Below are records to be repeated exactly. Leave their pictures behind.
=== Dataset entries ===
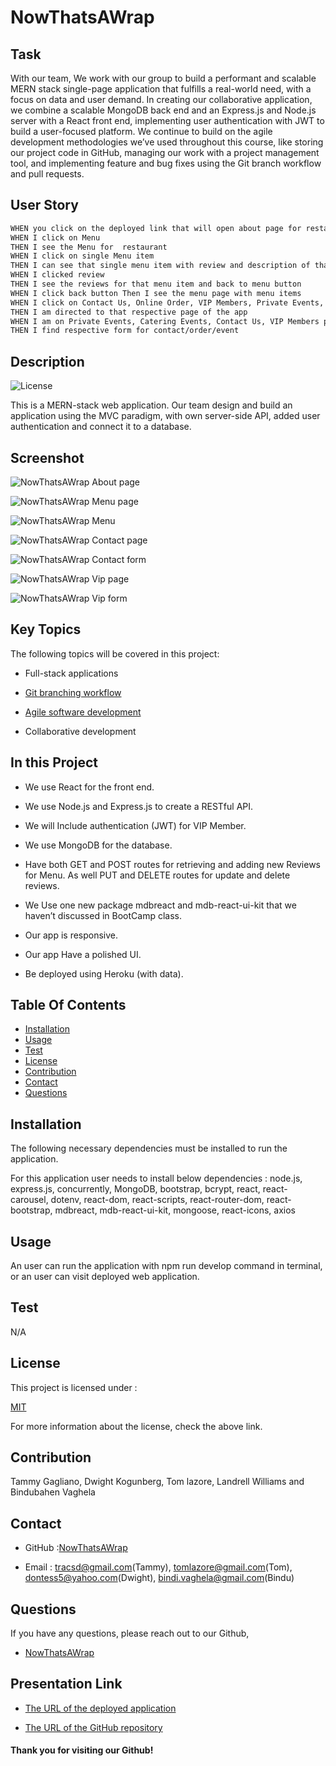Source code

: # NowThatsAWrap

## Task

With our team, We work with our group to build a performant and scalable MERN stack single-page application that fulfills a real-world need, with a focus on data and user demand. In creating our collaborative application, we combine a scalable MongoDB back end and an Express.js and Node.js server with a React front end, implementing user authentication with JWT to build a user-focused platform. We continue to build on the agile development methodologies we’ve used throughout this course, like storing our project code in GitHub, managing our work with a project management tool, and implementing feature and bug fixes using the Git branch workflow and pull requests.


## User Story

```md
WHEN you click on the deployed link that will open about page for restaurant app
WHEN I click on Menu 
THEN I see the Menu for  restaurant 
WHEN I click on single Menu item 
THEN I can see that single menu item with review and description of that menu item.
WHEN I clicked review 
THEN I see the reviews for that menu item and back to menu button
WHEN I click back button Then I see the menu page with menu items
WHEN I click on Contact Us, Online Order, VIP Members, Private Events, Catering Events
THEN I am directed to that respective page of the app 
WHEN I am on Private Events, Catering Events, Contact Us, VIP Members page
THEN I find respective form for contact/order/event
```

## Description

 ![License](https://img.shields.io/badge/License-MIT-yellow)

 This is a MERN-stack web application. Our team design and build an application using the MVC paradigm, with own server-side API, added user authentication and connect it to a database.

## Screenshot
![NowThatsAWrap About page](./screenshots/screenshot.png)

![NowThatsAWrap Menu page](./screenshots/menu.png)

![NowThatsAWrap Menu](./screenshots/menu1.png)

![NowThatsAWrap Contact page](./screenshots/contact.png)

![NowThatsAWrap Contact form](./screenshots/contact1.png)

![NowThatsAWrap Vip page](./screenshots/vip.png)

![NowThatsAWrap Vip form](./screenshots/vip1.png)

## Key Topics

The following topics will be covered in this project:

* Full-stack applications

* [Git branching workflow](https://git-scm.com/book/en/v2/Git-Branching-Branching-Workflows)

* [Agile software development](https://en.wikipedia.org/wiki/Agile_software_development)

* Collaborative development

## In this Project 

* We use React for the front end.

* We use Node.js and Express.js to create a RESTful API.

* We will Include authentication (JWT) for VIP Member.

* We use MongoDB for the database.

* Have both GET and POST routes for retrieving and adding new Reviews for Menu. 
  As well PUT and DELETE routes for update and delete reviews.

* We Use one new package mdbreact and mdb-react-ui-kit that we haven’t discussed in BootCamp class.

* Our app is responsive.

* Our app Have a polished UI.

* Be deployed using Heroku (with data).

## Table Of Contents

- [Installation](#installation)
- [Usage](#usage)
- [Test](#test)
- [License](#license)
- [Contribution](#contribution)
- [Contact](#contact)
- [Questions](#questions)
    
## Installation 

The following necessary dependencies must be installed to run the application.

  For this application user needs to install below dependencies : node.js, express.js, concurrently, MongoDB, bootstrap, bcrypt, react, react-carousel, dotenv, react-dom, react-scripts, react-router-dom, react-bootstrap, mdbreact, mdb-react-ui-kit, mongoose, react-icons, axios

## Usage

 An user can run the application with npm run develop command in terminal, or an user can visit deployed web application.

## Test
N/A

## License

This project is licensed under :

 [MIT](https://opensource.org/licenses/MIT)

For more information about the license, check the above link.

## Contribution

Tammy Gagliano, Dwight Kogunberg, Tom lazore, Landrell Williams and Bindubahen Vaghela

## Contact

* GitHub :[NowThatsAWrap](https://github.com/DeeScrump/NowThatsAWrap)

* Email : tracsd@gmail.com(Tammy), tomlazore@gmail.com(Tom), dontess5@yahoo.com(Dwight), bindi.vaghela@gmail.com(Bindu)
    
## Questions

If you have any questions, please reach out to our Github,

* [NowThatsAWrap](https://github.com/DeeScrump/NowThatsAWrap)

## Presentation Link

* [The URL of the deployed application](https://nowthatsawrap.herokuapp.com/)

* [The URL of the GitHub repository](https://github.com/DeeScrump/NowThatsAWrap)

#### Thank you for visiting our Github!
===
Exercise result
Source code

: # NowThatsAWrap

## Task

With our team, We work with our group to build a performant and scalable MERN stack single-page application that fulfills a real-world need, with a focus on data and user demand. In creating our collaborative application, we combine a scalable MongoDB back end and an Express.js and Node.js server with a React front end, implementing user authentication with JWT to build a user-focused platform. We continue to build on the agile development methodologies we’ve used throughout this course, like storing our project code in GitHub, managing our work with a project management tool, and implementing feature and bug fixes using the Git branch workflow and pull requests.


## User Story

```md
WHEN you click on the deployed link that will open about page for restaurant app
WHEN I click on Menu 
THEN I see the Menu for  restaurant 
WHEN I click on single Menu item 
THEN I can see that single menu item with review and description of that menu item.
WHEN I clicked review 
THEN I see the reviews for that menu item and back to menu button
WHEN I click back button Then I see the menu page with menu items
WHEN I click on Contact Us, Online Order, VIP Members, Private Events, Catering Events
THEN I am directed to that respective page of the app 
WHEN I am on Private Events, Catering Events, Contact Us, VIP Members page
THEN I find respective form for contact/order/event
```

## Description

 ![License](https://img.shields.io/badge/License-MIT-yellow)

 This is a MERN-stack web application. Our team design and build an application using the MVC paradigm, with own server-side API, added user authentication and connect it to a database.

## Screenshot
![NowThatsAWrap About page](./screenshots/screenshot.png)

![NowThatsAWrap Menu page](./screenshots/menu.png)

![NowThatsAWrap Menu](./screenshots/menu1.png)

![NowThatsAWrap Contact page](./screenshots/contact.png)

![NowThatsAWrap Contact form](./screenshots/contact1.png)

![NowThatsAWrap Vip page](./screenshots/vip.png)

![NowThatsAWrap Vip form](./screenshots/vip1.png)

## Key Topics

The following topics will be covered in this project:

* Full-stack applications

* [Git branching workflow](https://git-scm.com/book/en/v2/Git-Branching-Branching-Workflows)

* [Agile software development](https://en.wikipedia.org/wiki/Agile_software_development)

* Collaborative development

## In this Project 

* We use React for the front end.

* We use Node.js and Express.js to create a RESTful API.

* We will Include authentication (JWT) for VIP Member.

* We use MongoDB for the database.

* Have both GET and POST routes for retrieving and adding new Reviews for Menu. 
  As well PUT and DELETE routes for update and delete reviews.

* We Use one new package mdbreact and mdb-react-ui-kit that we haven’t discussed in BootCamp class.

* Our app is responsive.

* Our app Have a polished UI.

* Be deployed using Heroku (with data).

## Table Of Contents

- [Installation](#installation)
- [Usage](#usage)
- [Test](#test)
- [License](#license)
- [Contribution](#contribution)
- [Contact](#contact)
- [Questions](#questions)
    
## Installation 

The following necessary dependencies must be installed to run the application.

  For this application user needs to install below dependencies : node.js, express.js, concurrently, MongoDB, bootstrap, bcrypt, react, react-carousel, dotenv, react-dom, react-scripts, react-router-dom, react-bootstrap, mdbreact, mdb-react-ui-kit, mongoose, react-icons, axios

## Usage

 An user can run the application with npm run develop command in terminal, or an user can visit deployed web application.

## Test
N/A

## License

This project is licensed under :

 [MIT](https://opensource.org/licenses/MIT)

For more information about the license, check the above link.

## Contribution

Tammy Gagliano, Dwight Kogunberg, Tom lazore, Landrell Williams and Bindubahen Vaghela

## Contact

* GitHub :[NowThatsAWrap](https://github.com/DeeScrump/NowThatsAWrap)

* Email : tracsd@gmail.com(Tammy), tomlazore@gmail.com(Tom), dontess5@yahoo.com(Dwight), bindi.vaghela@gmail.com(Bindu)
    
## Questions

If you have any questions, please reach out to our Github,

* [NowThatsAWrap](https://github.com/DeeScrump/NowThatsAWrap)

## Presentation Link

* [The URL of the deployed application](https://nowthatsawrap.herokuapp.com/)

* [The URL of the GitHub repository](https://github.com/DeeScrump/NowThatsAWrap)

#### Thank you for visiting our Github!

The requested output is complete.